**Exercise requirements:** Filter this data down to the lines that hold "cells", and copy them.

**Provided material:**
[Start of Attachment]

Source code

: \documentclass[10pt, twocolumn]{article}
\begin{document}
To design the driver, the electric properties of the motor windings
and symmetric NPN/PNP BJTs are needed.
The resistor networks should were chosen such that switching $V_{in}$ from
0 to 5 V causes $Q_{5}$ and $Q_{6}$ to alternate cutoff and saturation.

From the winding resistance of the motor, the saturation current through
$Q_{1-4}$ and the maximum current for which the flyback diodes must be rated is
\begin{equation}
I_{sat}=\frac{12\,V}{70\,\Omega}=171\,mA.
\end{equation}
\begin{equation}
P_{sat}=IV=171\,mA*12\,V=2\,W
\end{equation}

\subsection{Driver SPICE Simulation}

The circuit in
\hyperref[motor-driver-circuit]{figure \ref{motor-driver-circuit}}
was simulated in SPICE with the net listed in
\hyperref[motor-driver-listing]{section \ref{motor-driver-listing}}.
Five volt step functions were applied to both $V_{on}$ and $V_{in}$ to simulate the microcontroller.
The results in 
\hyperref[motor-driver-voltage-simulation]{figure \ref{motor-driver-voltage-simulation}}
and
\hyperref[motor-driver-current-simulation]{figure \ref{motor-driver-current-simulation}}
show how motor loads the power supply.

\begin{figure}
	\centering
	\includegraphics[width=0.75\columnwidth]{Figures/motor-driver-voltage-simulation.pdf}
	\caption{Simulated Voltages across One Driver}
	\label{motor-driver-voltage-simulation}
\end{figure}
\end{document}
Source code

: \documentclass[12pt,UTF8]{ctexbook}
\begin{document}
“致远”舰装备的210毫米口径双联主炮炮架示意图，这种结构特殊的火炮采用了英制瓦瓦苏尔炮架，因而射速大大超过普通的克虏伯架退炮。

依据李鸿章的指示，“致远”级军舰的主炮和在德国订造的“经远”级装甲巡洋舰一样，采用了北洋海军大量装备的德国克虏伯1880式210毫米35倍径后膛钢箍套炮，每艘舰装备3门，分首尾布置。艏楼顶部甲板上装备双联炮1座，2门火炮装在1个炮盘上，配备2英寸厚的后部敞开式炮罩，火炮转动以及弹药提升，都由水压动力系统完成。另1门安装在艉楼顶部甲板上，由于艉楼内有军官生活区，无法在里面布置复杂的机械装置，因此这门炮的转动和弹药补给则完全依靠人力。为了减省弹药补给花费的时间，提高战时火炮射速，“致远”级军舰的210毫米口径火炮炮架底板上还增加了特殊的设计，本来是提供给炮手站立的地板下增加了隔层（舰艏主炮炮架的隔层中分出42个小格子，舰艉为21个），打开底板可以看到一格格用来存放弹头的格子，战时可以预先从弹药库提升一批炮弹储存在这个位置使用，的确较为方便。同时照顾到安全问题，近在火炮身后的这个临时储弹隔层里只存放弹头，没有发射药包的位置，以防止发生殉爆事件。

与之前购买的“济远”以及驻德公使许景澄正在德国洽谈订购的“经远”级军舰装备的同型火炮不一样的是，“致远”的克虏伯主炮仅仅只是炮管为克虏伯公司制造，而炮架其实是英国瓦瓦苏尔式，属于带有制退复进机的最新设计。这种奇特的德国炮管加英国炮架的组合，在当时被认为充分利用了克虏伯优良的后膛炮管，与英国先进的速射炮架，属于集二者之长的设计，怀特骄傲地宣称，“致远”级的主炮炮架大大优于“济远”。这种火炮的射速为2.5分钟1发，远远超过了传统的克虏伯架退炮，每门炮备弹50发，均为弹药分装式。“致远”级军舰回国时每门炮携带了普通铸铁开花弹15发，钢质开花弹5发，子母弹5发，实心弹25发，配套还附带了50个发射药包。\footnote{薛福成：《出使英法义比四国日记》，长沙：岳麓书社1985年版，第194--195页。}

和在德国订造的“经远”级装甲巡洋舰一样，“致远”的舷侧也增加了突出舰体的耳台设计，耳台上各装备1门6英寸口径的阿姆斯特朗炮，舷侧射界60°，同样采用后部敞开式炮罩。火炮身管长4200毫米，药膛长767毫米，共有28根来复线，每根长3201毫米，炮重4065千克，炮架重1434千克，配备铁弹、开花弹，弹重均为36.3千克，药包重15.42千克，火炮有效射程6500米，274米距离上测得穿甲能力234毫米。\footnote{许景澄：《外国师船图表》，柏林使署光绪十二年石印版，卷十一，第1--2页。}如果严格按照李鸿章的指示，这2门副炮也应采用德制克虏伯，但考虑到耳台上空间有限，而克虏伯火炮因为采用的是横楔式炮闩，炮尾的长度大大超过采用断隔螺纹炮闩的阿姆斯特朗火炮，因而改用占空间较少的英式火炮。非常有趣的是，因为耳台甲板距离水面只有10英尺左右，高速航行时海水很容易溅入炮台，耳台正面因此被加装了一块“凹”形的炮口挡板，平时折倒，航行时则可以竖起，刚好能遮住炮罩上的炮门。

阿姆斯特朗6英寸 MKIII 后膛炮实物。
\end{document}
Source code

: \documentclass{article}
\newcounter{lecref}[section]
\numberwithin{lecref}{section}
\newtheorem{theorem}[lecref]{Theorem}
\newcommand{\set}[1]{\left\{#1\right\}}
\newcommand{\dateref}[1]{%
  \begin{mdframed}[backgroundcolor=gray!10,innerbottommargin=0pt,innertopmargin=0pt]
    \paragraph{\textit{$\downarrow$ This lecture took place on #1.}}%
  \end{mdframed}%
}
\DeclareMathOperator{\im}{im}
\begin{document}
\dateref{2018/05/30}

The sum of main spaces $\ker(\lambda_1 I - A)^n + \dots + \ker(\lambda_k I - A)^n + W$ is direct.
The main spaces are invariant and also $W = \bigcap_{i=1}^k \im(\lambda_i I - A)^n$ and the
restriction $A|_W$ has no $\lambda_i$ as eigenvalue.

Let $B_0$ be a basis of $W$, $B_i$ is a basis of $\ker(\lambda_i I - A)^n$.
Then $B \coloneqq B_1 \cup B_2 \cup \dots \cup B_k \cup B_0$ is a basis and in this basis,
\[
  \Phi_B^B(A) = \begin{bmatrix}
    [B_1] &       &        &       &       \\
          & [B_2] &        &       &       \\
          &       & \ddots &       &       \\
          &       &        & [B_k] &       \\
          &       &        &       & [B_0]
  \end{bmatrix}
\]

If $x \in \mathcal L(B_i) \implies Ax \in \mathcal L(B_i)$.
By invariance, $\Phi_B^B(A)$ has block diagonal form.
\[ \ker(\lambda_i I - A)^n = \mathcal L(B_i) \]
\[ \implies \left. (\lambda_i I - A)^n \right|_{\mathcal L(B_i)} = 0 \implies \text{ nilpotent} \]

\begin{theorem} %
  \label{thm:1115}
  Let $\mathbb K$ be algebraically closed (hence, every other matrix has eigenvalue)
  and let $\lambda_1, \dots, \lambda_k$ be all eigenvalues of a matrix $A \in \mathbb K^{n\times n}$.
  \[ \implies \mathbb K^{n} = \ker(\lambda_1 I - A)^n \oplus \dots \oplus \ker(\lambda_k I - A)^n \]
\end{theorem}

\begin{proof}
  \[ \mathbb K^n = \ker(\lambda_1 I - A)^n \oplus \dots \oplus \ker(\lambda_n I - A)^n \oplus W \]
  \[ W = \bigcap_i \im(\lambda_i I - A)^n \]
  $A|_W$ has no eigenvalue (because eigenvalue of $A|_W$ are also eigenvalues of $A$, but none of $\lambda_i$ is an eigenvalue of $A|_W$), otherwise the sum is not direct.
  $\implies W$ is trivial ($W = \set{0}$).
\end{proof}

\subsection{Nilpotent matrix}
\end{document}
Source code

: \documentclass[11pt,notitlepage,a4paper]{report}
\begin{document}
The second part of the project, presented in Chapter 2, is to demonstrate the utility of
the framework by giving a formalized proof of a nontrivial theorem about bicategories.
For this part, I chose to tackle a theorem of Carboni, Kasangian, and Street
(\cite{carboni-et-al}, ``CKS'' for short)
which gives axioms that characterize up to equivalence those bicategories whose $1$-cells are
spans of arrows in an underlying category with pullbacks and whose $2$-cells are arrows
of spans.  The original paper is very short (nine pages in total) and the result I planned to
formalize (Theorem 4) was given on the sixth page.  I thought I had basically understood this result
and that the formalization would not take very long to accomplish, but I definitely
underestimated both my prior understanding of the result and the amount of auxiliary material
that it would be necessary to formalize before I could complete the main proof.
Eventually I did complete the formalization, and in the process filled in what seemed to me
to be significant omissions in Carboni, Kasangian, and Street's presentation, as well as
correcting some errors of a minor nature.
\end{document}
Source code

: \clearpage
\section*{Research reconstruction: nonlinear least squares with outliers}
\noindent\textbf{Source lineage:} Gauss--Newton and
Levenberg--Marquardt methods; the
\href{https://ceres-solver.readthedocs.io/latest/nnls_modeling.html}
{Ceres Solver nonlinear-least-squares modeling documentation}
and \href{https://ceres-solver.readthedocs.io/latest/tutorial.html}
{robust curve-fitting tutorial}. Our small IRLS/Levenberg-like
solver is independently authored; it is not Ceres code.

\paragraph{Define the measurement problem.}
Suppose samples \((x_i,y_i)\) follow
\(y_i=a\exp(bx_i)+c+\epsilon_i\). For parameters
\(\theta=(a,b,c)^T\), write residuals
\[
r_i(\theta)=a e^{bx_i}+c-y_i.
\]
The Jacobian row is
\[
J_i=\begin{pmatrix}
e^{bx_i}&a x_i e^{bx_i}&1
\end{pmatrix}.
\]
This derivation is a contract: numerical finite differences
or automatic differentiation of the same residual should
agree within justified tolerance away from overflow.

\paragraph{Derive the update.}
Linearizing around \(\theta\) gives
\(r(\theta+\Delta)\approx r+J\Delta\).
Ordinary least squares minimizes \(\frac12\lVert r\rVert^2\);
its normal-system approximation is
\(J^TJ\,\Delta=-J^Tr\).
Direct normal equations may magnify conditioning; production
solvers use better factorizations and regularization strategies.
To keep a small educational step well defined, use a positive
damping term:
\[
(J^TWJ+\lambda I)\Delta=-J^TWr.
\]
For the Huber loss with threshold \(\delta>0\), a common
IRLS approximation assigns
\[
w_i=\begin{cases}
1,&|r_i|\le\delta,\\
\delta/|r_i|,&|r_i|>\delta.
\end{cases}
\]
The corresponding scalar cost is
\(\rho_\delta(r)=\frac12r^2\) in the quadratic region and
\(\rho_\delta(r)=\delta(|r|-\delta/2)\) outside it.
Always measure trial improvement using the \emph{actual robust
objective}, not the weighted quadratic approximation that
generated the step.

[End of Attachment]

**Exercise result:**
which gives axioms that characterize up to equivalence those bicategories whose $1$-cells are
spans of arrows in an underlying category with pullbacks and whose $2$-cells are arrows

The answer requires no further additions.